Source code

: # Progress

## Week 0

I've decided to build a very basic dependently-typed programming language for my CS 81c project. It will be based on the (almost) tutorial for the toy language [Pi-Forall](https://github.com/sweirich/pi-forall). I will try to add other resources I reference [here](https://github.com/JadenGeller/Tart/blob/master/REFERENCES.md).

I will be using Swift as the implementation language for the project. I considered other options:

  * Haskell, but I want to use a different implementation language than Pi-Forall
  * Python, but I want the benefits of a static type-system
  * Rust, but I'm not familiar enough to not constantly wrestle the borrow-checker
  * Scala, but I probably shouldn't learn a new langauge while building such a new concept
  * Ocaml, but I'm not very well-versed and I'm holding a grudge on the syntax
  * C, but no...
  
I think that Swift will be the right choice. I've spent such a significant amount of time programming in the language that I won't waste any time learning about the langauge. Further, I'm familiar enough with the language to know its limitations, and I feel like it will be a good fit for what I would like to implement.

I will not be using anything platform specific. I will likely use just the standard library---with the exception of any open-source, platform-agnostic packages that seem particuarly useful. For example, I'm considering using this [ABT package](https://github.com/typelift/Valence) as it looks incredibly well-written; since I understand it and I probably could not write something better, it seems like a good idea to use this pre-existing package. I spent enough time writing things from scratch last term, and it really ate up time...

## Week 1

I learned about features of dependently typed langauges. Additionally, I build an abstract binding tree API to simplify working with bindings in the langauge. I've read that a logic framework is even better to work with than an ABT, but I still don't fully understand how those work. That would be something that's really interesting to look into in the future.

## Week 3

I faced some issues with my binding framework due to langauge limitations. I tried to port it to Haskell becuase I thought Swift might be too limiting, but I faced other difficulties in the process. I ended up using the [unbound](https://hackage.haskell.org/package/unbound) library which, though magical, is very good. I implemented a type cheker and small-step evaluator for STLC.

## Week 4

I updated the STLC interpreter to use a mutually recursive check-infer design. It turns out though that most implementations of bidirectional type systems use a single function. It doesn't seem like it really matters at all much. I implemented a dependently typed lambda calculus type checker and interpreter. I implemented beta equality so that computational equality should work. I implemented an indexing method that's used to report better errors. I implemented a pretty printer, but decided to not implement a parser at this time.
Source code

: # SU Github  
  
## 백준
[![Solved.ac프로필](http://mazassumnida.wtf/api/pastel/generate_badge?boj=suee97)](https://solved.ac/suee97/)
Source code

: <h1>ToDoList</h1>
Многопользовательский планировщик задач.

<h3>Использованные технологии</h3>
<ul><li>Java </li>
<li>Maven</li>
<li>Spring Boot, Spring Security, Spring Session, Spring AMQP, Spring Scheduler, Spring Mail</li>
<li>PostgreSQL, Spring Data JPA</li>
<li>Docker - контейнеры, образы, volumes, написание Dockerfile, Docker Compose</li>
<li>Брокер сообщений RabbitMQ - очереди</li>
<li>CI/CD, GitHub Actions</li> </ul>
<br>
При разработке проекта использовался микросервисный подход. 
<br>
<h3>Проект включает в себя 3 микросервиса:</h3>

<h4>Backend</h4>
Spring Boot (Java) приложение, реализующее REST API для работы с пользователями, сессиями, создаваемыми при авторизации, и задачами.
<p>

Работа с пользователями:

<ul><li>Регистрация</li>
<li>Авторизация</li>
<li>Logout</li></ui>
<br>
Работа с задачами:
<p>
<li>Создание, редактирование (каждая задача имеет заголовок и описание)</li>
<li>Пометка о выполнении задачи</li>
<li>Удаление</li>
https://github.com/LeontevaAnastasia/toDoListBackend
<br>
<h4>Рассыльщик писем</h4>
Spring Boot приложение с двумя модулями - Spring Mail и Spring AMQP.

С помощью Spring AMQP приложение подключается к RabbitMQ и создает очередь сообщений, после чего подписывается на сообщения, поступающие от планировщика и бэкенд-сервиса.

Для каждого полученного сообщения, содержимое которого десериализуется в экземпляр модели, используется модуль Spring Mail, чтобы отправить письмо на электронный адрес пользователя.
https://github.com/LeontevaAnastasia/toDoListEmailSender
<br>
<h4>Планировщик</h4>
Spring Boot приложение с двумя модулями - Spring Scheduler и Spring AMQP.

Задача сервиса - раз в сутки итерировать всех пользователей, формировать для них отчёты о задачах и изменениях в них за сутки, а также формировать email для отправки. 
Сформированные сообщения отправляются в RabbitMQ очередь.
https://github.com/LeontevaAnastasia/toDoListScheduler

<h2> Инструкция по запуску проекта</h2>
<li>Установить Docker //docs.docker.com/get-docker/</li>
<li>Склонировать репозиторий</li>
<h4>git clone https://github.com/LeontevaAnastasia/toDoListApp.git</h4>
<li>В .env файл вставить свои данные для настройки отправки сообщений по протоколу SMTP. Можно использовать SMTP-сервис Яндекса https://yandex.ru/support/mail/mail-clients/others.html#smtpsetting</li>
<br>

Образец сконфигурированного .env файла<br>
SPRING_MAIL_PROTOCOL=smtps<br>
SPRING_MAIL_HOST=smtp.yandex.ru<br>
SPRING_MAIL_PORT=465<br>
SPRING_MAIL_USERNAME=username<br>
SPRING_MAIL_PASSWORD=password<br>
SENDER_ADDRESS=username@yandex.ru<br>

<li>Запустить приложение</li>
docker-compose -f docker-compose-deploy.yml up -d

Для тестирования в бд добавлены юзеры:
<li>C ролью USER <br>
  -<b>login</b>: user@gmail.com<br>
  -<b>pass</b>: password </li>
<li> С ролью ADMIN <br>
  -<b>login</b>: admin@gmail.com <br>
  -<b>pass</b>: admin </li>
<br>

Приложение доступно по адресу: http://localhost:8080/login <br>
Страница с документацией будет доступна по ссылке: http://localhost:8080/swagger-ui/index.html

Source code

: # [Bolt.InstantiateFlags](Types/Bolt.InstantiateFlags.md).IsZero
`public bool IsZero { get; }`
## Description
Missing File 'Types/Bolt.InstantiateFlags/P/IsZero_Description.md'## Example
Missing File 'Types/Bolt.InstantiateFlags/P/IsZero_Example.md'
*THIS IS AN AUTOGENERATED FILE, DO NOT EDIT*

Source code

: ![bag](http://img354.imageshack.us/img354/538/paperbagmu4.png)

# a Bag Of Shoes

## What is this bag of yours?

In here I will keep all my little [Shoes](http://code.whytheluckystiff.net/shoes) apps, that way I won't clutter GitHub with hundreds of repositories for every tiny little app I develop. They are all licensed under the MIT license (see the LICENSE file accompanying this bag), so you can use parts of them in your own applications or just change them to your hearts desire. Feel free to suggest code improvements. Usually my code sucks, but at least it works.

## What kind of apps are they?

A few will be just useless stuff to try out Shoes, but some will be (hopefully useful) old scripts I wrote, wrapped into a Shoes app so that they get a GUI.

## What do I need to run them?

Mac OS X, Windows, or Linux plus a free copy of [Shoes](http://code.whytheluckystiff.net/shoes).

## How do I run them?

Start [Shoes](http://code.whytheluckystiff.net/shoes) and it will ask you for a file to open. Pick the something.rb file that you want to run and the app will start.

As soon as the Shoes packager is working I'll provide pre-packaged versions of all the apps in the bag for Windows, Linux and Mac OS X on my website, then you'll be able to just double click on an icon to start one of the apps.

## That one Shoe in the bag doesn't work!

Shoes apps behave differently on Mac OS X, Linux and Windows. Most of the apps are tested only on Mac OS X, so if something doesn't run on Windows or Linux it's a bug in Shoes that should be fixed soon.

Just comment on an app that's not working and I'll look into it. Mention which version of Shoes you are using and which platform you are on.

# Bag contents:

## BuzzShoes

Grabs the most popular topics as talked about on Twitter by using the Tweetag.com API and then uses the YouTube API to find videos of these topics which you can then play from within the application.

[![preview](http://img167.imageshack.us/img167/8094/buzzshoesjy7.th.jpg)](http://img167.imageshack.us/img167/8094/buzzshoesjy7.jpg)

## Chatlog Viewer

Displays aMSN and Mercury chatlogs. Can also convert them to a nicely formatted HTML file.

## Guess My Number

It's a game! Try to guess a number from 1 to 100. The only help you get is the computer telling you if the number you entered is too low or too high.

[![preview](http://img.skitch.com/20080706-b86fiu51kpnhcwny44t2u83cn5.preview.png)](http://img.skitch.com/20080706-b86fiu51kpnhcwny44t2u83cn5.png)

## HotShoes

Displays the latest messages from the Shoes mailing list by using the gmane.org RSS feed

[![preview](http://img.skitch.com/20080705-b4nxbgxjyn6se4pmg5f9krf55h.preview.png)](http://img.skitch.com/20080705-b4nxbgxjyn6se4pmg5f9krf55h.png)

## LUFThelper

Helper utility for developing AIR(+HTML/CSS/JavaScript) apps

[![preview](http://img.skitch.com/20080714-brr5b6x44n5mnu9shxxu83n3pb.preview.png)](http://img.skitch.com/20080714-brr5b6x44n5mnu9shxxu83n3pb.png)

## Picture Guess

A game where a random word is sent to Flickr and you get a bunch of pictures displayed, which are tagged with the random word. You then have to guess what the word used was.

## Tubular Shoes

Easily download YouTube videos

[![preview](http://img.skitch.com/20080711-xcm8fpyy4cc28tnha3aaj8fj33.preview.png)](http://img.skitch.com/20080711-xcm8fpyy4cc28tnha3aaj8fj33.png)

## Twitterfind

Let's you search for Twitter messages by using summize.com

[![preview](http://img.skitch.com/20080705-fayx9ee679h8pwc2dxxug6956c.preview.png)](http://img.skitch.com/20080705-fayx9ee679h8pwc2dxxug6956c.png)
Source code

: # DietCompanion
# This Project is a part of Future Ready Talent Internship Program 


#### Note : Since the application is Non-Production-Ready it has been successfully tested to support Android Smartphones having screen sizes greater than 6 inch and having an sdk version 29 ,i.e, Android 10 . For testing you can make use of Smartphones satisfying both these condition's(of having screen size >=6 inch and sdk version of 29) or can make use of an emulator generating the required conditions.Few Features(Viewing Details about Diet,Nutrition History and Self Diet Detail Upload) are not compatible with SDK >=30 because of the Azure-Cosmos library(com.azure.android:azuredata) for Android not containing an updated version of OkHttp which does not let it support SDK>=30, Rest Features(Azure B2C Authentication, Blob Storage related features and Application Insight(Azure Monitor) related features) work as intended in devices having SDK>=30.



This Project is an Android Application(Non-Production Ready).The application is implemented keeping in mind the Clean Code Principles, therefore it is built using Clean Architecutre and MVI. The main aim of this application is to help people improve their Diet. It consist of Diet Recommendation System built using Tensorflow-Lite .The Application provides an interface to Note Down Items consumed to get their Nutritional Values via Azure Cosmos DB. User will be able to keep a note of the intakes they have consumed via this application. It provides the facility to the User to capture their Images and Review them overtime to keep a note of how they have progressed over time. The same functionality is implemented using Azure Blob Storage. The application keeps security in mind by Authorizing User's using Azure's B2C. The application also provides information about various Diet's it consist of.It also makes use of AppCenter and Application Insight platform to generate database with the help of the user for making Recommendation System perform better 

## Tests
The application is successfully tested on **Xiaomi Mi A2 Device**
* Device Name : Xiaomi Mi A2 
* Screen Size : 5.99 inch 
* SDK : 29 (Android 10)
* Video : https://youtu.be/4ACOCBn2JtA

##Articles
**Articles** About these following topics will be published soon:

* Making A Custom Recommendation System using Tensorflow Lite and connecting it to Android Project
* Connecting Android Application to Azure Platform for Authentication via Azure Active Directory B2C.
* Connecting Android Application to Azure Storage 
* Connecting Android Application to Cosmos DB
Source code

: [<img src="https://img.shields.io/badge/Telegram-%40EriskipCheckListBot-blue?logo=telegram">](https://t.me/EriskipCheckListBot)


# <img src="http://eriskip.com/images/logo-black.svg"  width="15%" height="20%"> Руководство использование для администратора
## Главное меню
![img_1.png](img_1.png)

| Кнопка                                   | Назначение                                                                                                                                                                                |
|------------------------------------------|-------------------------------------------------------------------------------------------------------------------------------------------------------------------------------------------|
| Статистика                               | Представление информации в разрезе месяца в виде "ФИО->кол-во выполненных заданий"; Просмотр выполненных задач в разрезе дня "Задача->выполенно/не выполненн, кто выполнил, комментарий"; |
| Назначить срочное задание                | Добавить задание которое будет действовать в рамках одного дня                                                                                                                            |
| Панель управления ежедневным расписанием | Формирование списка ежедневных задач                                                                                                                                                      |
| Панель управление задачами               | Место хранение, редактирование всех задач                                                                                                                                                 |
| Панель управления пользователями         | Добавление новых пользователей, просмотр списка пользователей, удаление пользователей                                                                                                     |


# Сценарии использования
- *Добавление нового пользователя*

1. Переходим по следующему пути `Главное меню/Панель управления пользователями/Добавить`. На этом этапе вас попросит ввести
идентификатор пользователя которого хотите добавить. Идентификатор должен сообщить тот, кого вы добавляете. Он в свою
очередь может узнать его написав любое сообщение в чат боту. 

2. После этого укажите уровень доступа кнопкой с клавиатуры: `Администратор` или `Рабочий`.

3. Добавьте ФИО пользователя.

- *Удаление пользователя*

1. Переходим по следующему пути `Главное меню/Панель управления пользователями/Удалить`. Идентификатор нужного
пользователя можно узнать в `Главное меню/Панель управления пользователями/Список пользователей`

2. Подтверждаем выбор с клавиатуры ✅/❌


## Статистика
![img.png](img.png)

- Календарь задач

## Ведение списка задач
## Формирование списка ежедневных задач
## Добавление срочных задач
#####
* _YOUR TASK_:
Copy out every line of the material above that contains the string "сообщений".

* _RESULT OF THE EXERCISE_:
<li>Брокер сообщений RabbitMQ - очереди</li>
С помощью Spring AMQP приложение подключается к RabbitMQ и создает очередь сообщений, после чего подписывается на сообщения, поступающие от планировщика и бэкенд-сервиса.
<li>В .env файл вставить свои данные для настройки отправки сообщений по протоколу SMTP. Можно использовать SMTP-сервис Яндекса https://yandex.ru/support/mail/mail-clients/others.html#smtpsetting</li>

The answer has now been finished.